▶ **What to work on**
What lines in the records include the string "file"? Return each one.

Rendered images with source text

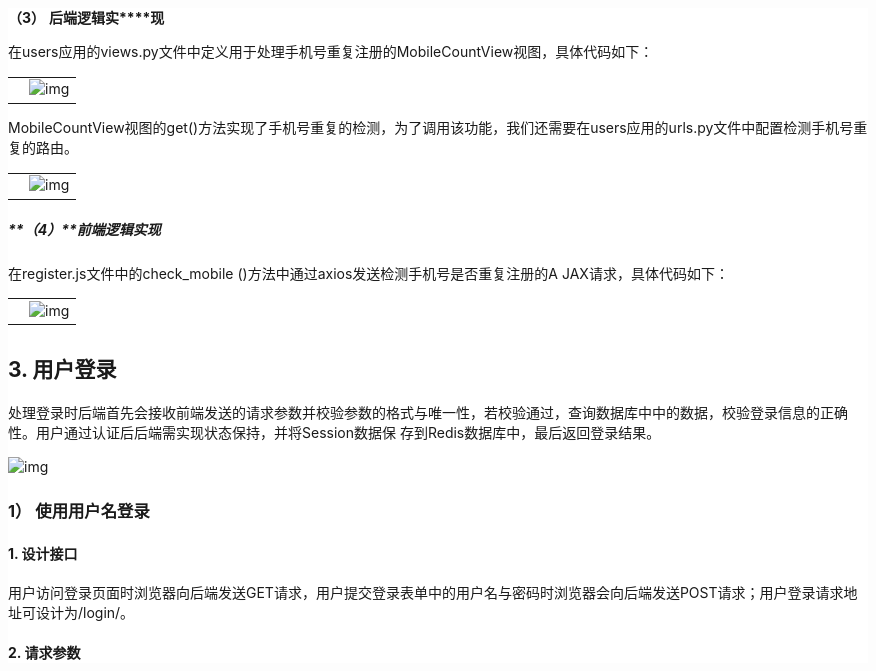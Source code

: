 **（3）** **后端逻辑实****现**

在users应用的views.py文件中定义用于处理手机号重复注册的MobileCountView视图，具体代码如下：



|      |                                                              |
| ---- | ------------------------------------------------------------ |
|      | ![img](file:///C:\Users\Administrator\AppData\Local\Temp\ksohtml11020\wps100.png) |

 



 

MobileCountView视图的get()方法实现了手机号重复的检测，为了调用该功能，我们还需要在users应用的urls.py文件中配置检测手机号重复的路由。



|      |                                                              |
| ---- | ------------------------------------------------------------ |
|      | ![img](file:///C:\Users\Administrator\AppData\Local\Temp\ksohtml11020\wps101.png) |

 



 

##### **（4）**前端逻辑实现

在register.js文件中的check_mobile ()方法中通过axios发送检测手机号是否重复注册的A JAX请求，具体代码如下：



|      |                                                              |
| ---- | ------------------------------------------------------------ |
|      | ![img](file:///C:\Users\Administrator\AppData\Local\Temp\ksohtml11020\wps102.png) |

 



 

## **3.** 用户登录

处理登录时后端首先会接收前端发送的请求参数并校验参数的格式与唯一性，若校验通过，查询数据库中中的数据，校验登录信息的正确性。用户通过认证后后端需实现状态保持，并将Session数据保                                                                                                                                                      存到Redis数据库中，最后返回登录结果。



![img](file:///C:\Users\Administrator\AppData\Local\Temp\ksohtml11020\wps104.png) 

 

### **1）** 使用用户名登录

#### **1.** 设计接口

用户访问登录页面时浏览器向后端发送GET请求，用户提交登录表单中的用户名与密码时浏览器会向后端发送POST请求；用户登录请求地址可设计为/login/。

#### **2.** 请求参数
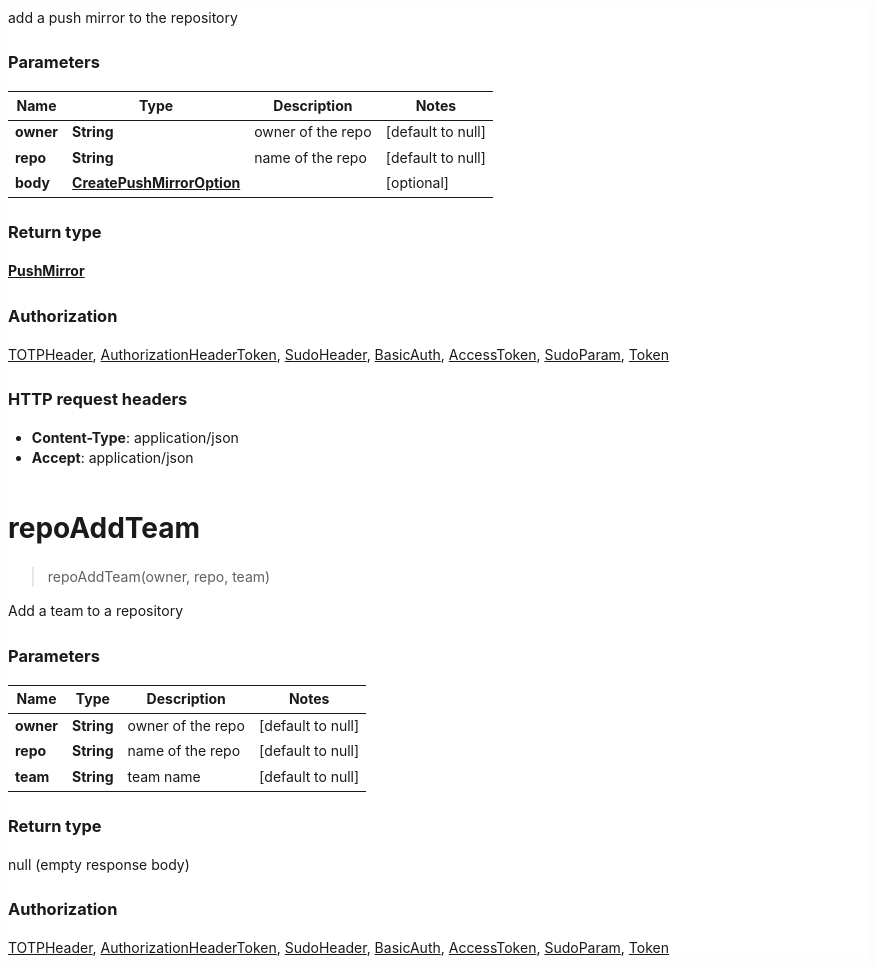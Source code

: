 add a push mirror to the repository

### Parameters

|Name | Type | Description  | Notes |
|------------- | ------------- | ------------- | -------------|
| **owner** | **String**| owner of the repo | [default to null] |
| **repo** | **String**| name of the repo | [default to null] |
| **body** | [**CreatePushMirrorOption**](../Models/CreatePushMirrorOption.md)|  | [optional] |

### Return type

[**PushMirror**](../Models/PushMirror.md)

### Authorization

[TOTPHeader](../README.md#TOTPHeader), [AuthorizationHeaderToken](../README.md#AuthorizationHeaderToken), [SudoHeader](../README.md#SudoHeader), [BasicAuth](../README.md#BasicAuth), [AccessToken](../README.md#AccessToken), [SudoParam](../README.md#SudoParam), [Token](../README.md#Token)

### HTTP request headers

- **Content-Type**: application/json
- **Accept**: application/json

<a name="repoAddTeam"></a>
# **repoAddTeam**
> repoAddTeam(owner, repo, team)

Add a team to a repository

### Parameters

|Name | Type | Description  | Notes |
|------------- | ------------- | ------------- | -------------|
| **owner** | **String**| owner of the repo | [default to null] |
| **repo** | **String**| name of the repo | [default to null] |
| **team** | **String**| team name | [default to null] |

### Return type

null (empty response body)

### Authorization

[TOTPHeader](../README.md#TOTPHeader), [AuthorizationHeaderToken](../README.md#AuthorizationHeaderToken), [SudoHeader](../README.md#SudoHeader), [BasicAuth](../README.md#BasicAuth), [AccessToken](../README.md#AccessToken), [SudoParam](../README.md#SudoParam), [Token](../README.md#Token)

▶ **Reply**
|      | ![img](file:///C:\Users\Administrator\AppData\Local\Temp\ksohtml11020\wps100.png) |
|      | ![img](file:///C:\Users\Administrator\AppData\Local\Temp\ksohtml11020\wps101.png) |
|      | ![img](file:///C:\Users\Administrator\AppData\Local\Temp\ksohtml11020\wps102.png) |
![img](file:///C:\Users\Administrator\AppData\Local\Temp\ksohtml11020\wps104.png) 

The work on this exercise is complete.